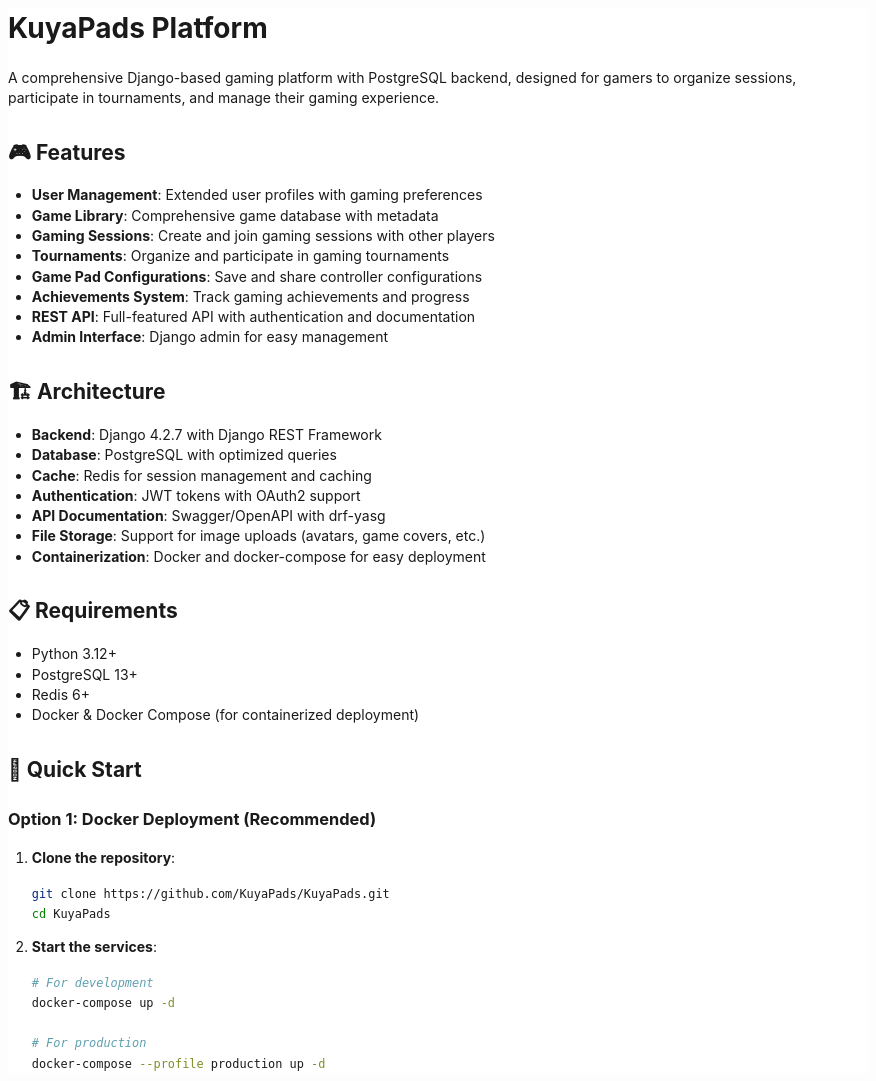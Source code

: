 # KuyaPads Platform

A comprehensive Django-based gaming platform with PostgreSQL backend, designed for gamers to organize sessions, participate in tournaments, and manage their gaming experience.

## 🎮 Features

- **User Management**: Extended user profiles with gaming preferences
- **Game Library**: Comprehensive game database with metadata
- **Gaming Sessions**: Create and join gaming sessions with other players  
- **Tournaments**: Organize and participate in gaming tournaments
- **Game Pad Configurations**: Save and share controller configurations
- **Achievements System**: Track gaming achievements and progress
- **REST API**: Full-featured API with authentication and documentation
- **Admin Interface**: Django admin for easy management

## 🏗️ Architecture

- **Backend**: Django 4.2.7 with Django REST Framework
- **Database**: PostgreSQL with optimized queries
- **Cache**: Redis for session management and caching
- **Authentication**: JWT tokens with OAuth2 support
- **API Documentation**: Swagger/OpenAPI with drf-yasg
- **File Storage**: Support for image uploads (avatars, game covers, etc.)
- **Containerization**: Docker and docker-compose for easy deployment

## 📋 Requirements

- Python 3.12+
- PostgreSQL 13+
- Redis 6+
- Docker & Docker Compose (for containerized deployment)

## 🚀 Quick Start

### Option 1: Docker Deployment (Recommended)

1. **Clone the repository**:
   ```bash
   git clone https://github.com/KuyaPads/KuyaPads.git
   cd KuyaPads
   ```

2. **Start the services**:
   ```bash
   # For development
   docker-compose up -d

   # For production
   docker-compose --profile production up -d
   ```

::::::::::

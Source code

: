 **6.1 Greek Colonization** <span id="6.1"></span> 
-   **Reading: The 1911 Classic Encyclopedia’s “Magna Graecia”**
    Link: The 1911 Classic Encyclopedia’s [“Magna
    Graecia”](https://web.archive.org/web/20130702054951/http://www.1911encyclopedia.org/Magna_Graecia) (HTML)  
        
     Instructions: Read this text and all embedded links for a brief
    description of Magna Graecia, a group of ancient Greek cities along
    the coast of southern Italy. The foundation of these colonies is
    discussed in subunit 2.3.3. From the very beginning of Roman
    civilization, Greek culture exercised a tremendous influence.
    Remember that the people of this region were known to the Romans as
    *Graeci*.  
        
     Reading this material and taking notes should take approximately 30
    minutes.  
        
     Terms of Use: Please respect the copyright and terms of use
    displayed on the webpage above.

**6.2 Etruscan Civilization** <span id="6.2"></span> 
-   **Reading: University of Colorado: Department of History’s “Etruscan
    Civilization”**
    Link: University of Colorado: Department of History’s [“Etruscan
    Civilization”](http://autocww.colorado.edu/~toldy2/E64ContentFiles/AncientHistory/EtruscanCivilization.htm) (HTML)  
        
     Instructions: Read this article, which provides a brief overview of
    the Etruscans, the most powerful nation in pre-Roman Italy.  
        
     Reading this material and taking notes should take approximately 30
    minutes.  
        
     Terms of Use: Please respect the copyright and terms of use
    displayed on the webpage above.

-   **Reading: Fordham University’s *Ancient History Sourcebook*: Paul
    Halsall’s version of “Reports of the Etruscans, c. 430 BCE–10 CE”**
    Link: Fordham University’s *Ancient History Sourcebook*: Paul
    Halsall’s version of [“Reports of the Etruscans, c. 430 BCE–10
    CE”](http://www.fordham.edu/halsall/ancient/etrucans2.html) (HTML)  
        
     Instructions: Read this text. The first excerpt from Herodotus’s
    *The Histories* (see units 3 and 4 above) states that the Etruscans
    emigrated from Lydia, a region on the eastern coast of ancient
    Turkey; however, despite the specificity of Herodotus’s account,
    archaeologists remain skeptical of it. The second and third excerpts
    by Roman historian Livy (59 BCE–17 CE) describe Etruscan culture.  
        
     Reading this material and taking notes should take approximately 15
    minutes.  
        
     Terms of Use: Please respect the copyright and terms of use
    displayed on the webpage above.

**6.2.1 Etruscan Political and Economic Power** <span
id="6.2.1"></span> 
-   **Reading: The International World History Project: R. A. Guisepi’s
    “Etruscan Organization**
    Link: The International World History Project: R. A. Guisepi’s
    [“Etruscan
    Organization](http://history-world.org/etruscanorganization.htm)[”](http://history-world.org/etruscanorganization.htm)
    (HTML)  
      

::::::::::

Each line in the records above with "version" must be returned.

    Halsall’s version of “Reports of the Etruscans, c. 430 BCE–10 CE”**
    Halsall’s version of [“Reports of the Etruscans, c. 430 BCE–10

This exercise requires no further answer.